The Library of Virginia Newsletter
February 2010

Theroux to Discuss The Journal Keeper: A Memoir

On March 2 at 6 PM join news journalist and author Roger Mudd as he introduces fellow author Phyllis Theroux for a discussion of Theroux’s new book, The Journal Keeper. A born storyteller, Theroux slips her arm companionably into yours, as if taking you for a short stroll. But her stride is long, her eye sharp, and she swings easily between themes that occupy people midway through life: love, loneliness, children, friendship, growing old, and late-life romance.

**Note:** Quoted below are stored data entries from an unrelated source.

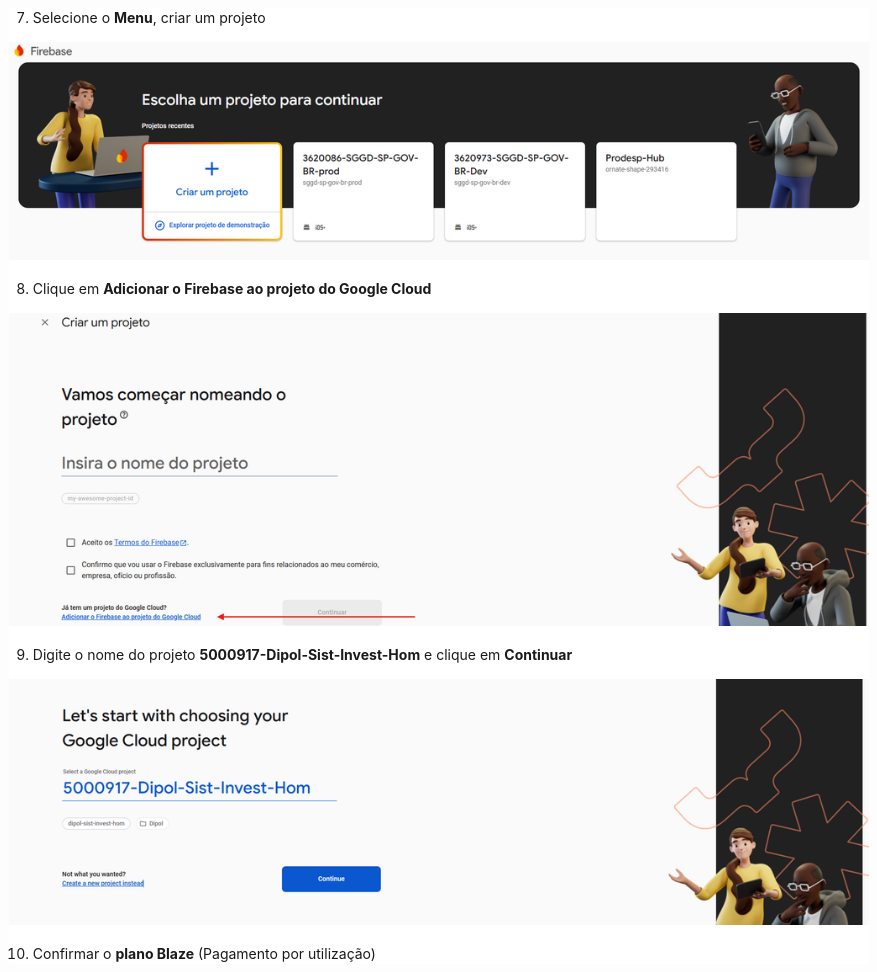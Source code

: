 7. Selecione o **Menu**, criar um projeto

![Google CLOUD Login](/assets/img/firebase/hom/007-firebase.png)

8. Clique em **Adicionar o Firebase ao projeto do Google Cloud**

![Google CLOUD Login](/assets/img/firebase/hom/008-firebase.png)

9. Digite o nome do projeto **5000917-Dipol-Sist-Invest-Hom** e clique em **Continuar**

![Google CLOUD Login](/assets/img/firebase/hom/009-firebase.png)

10. Confirmar o **plano Blaze** (Pagamento por utilização)

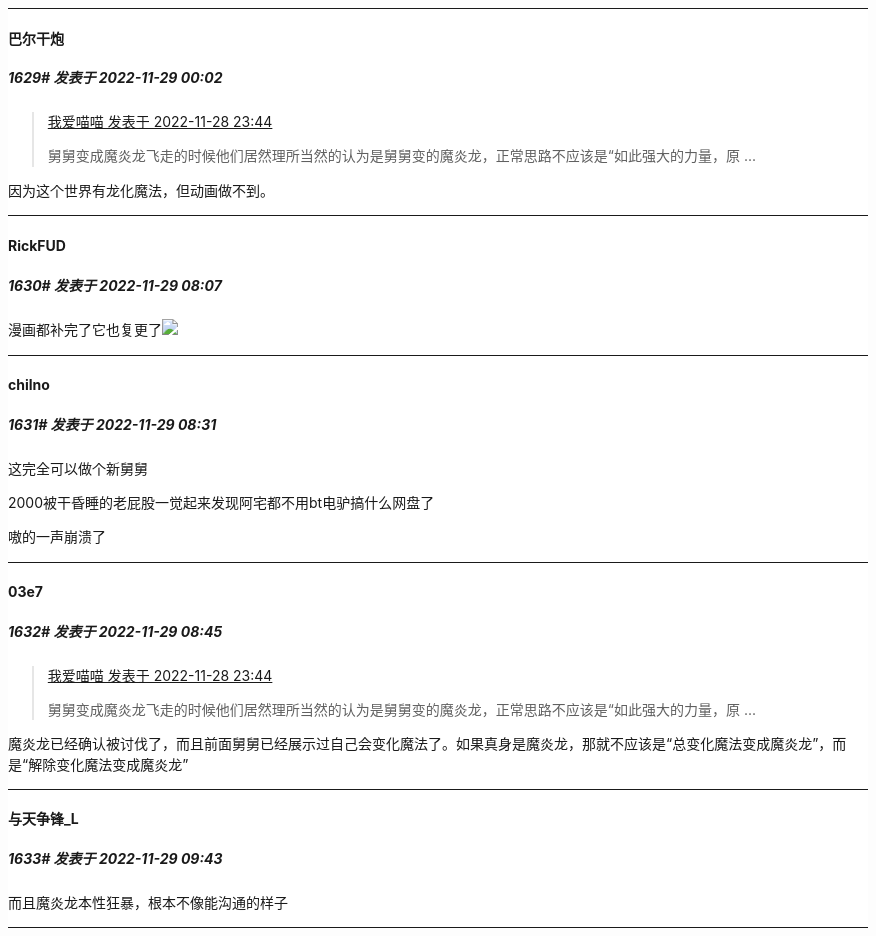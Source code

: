 

*****

####  巴尔干炮  
##### 1629#       发表于 2022-11-29 00:02

<blockquote><a href="httphttps://bbs.saraba1st.com/2b/forum.php?mod=redirect&amp;goto=findpost&amp;pid=58669365&amp;ptid=2010578" target="_blank">我爱喵喵 发表于 2022-11-28 23:44</a>

舅舅变成魔炎龙飞走的时候他们居然理所当然的认为是舅舅变的魔炎龙，正常思路不应该是“如此强大的力量，原 ...</blockquote>
因为这个世界有龙化魔法，但动画做不到。



*****

####  RickFUD  
##### 1630#       发表于 2022-11-29 08:07

漫画都补完了它也复更了<img src="https://static.saraba1st.com/image/smiley/face2017/067.png" referrerpolicy="no-referrer">



*****

####  chilno  
##### 1631#       发表于 2022-11-29 08:31

这完全可以做个新舅舅

2000被干昏睡的老屁股一觉起来发现阿宅都不用bt电驴搞什么网盘了

嗷的一声崩溃了



*****

####  03e7  
##### 1632#       发表于 2022-11-29 08:45

<blockquote><a href="httphttps://bbs.saraba1st.com/2b/forum.php?mod=redirect&amp;goto=findpost&amp;pid=58669365&amp;ptid=2010578" target="_blank">我爱喵喵 发表于 2022-11-28 23:44</a>

舅舅变成魔炎龙飞走的时候他们居然理所当然的认为是舅舅变的魔炎龙，正常思路不应该是“如此强大的力量，原 ...</blockquote>
魔炎龙已经确认被讨伐了，而且前面舅舅已经展示过自己会变化魔法了。如果真身是魔炎龙，那就不应该是“总变化魔法变成魔炎龙”，而是“解除变化魔法变成魔炎龙”



*****

####  与天争锋_L  
##### 1633#       发表于 2022-11-29 09:43

而且魔炎龙本性狂暴，根本不像能沟通的样子

*****
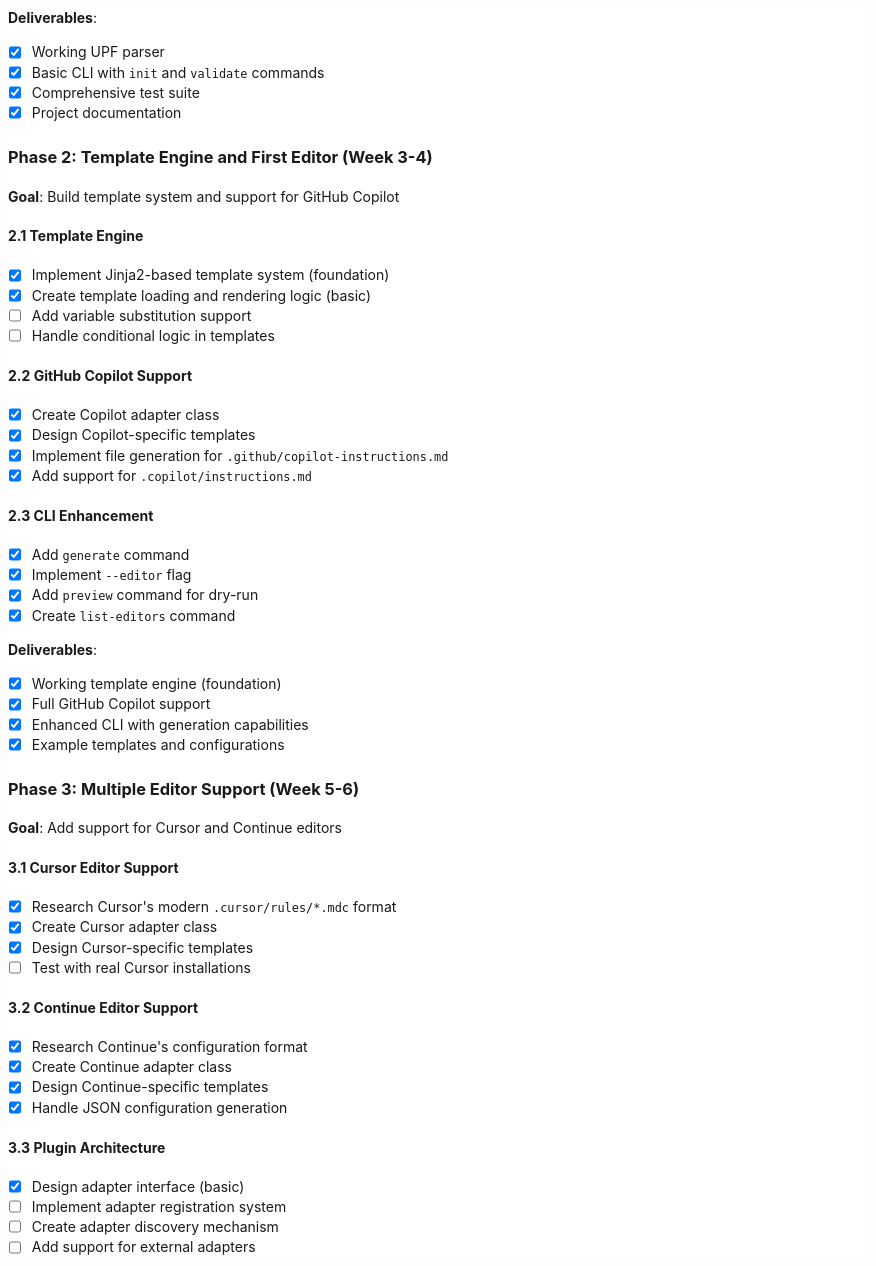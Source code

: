 **Deliverables**:
- [x] Working UPF parser
- [x] Basic CLI with `init` and `validate` commands
- [x] Comprehensive test suite
- [x] Project documentation

### Phase 2: Template Engine and First Editor (Week 3-4)
**Goal**: Build template system and support for GitHub Copilot

#### 2.1 Template Engine
- [x] Implement Jinja2-based template system (foundation)
- [x] Create template loading and rendering logic (basic)
- [ ] Add variable substitution support
- [ ] Handle conditional logic in templates

#### 2.2 GitHub Copilot Support
- [x] Create Copilot adapter class
- [x] Design Copilot-specific templates
- [x] Implement file generation for `.github/copilot-instructions.md`
- [x] Add support for `.copilot/instructions.md`

#### 2.3 CLI Enhancement
- [x] Add `generate` command
- [x] Implement `--editor` flag
- [x] Add `preview` command for dry-run
- [x] Create `list-editors` command

**Deliverables**:
- [x] Working template engine (foundation)
- [x] Full GitHub Copilot support
- [x] Enhanced CLI with generation capabilities
- [x] Example templates and configurations

### Phase 3: Multiple Editor Support (Week 5-6)
**Goal**: Add support for Cursor and Continue editors

#### 3.1 Cursor Editor Support
- [x] Research Cursor's modern `.cursor/rules/*.mdc` format
- [x] Create Cursor adapter class
- [x] Design Cursor-specific templates
- [ ] Test with real Cursor installations

#### 3.2 Continue Editor Support
- [x] Research Continue's configuration format
- [x] Create Continue adapter class
- [x] Design Continue-specific templates
- [x] Handle JSON configuration generation

#### 3.3 Plugin Architecture
- [x] Design adapter interface (basic)
- [ ] Implement adapter registration system
- [ ] Create adapter discovery mechanism
- [ ] Add support for external adapters
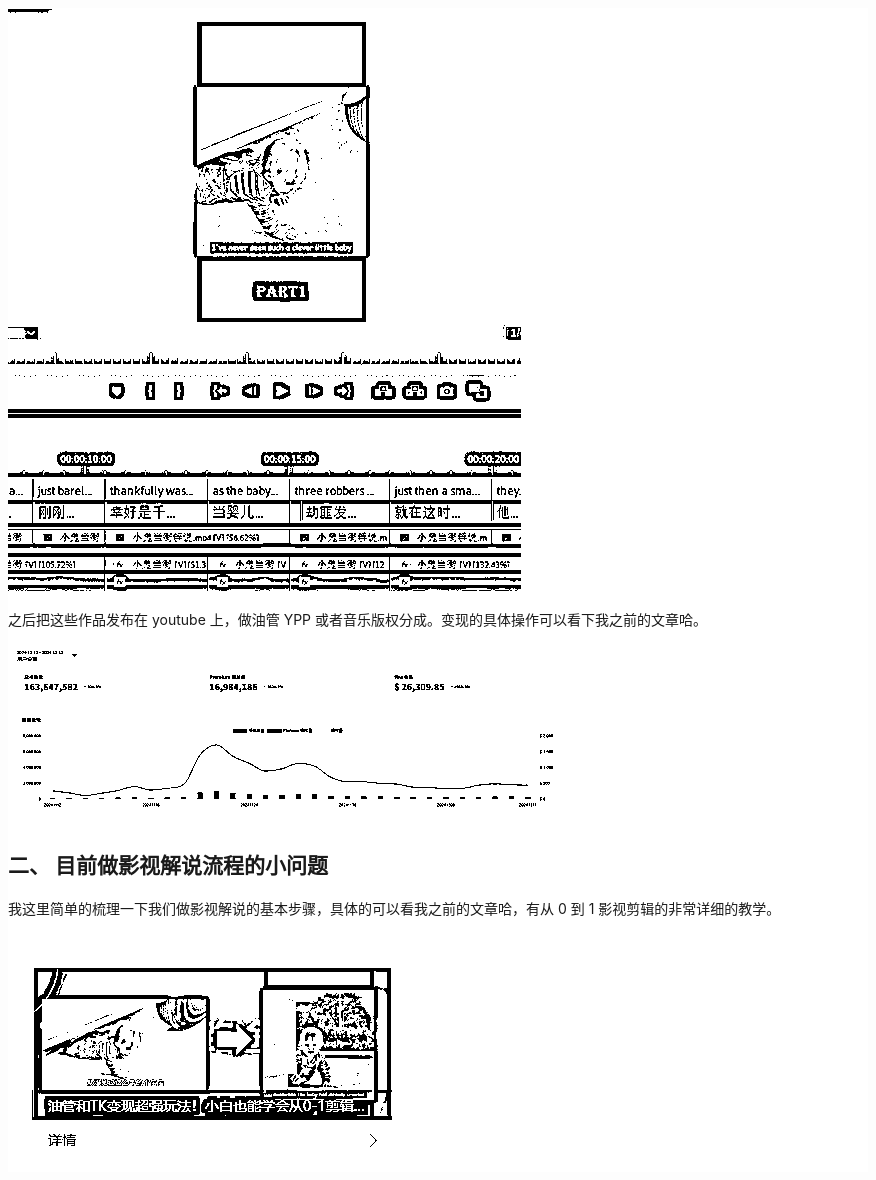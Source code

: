 ![](img/37dccc9a764da37835f7370ad0d6d244.png "None")

之后把这些作品发布在 youtube 上，做油管 YPP 或者音乐版权分成。变现的具体操作可以看下我之前的文章哈。

![](img/0203aee5e32949b4e92edfa340b7075b.png "None")

## 二、 **目前做影视解说流程的小问题**

我这里简单的梳理一下我们做影视解说的基本步骤，具体的可以看我之前的文章哈，有从 0 到 1 影视剪辑的非常详细的教学。

![](img/4e1314c01616e073b34f2ae02020bf52.png "None")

Drawn from six years of journals, Theroux’s memoir is a rich feast from the writing life that speaks to us all. But the author surprised herself when she sat down to edit her own words for publication. “As one year followed another, it became apparent to me that a hand much larger than my own was guiding my life and pen across the page. I am not referring here to automatic writing . . .”

Theroux makes a compelling case for this guidance operating in everyone’s life. But journal keepers hold the proof in their hands. Be prepared, by the end of her talk, to become one.

Theroux is the critically acclaimed author of California and Other States of Grace, a memoir; two collections of essays, Peripheral Visions and Nightlights: Bedtime Stories for Parents in the Dark; an anthology, The Book of Eulogies; and a children's book, Serefina Under the Circumstances. In 2002, a novella, Giovanni's Light, was published at Christmastime.

A contributing essayist on the Newshour with Jim Lehrer from 1992 to 1996, Theroux has had columns, op-ed pieces, reviews, and feature stories published in various newspapers including the New York Times, Washington Post, Christian Science Monitor, and International Herald Tribune. In the l980s, she was a monthly columnist for Parents Magazine. In the l990s she wrote a monthly column for House Beautiful. Her essays continue to be anthologized in numerous collections.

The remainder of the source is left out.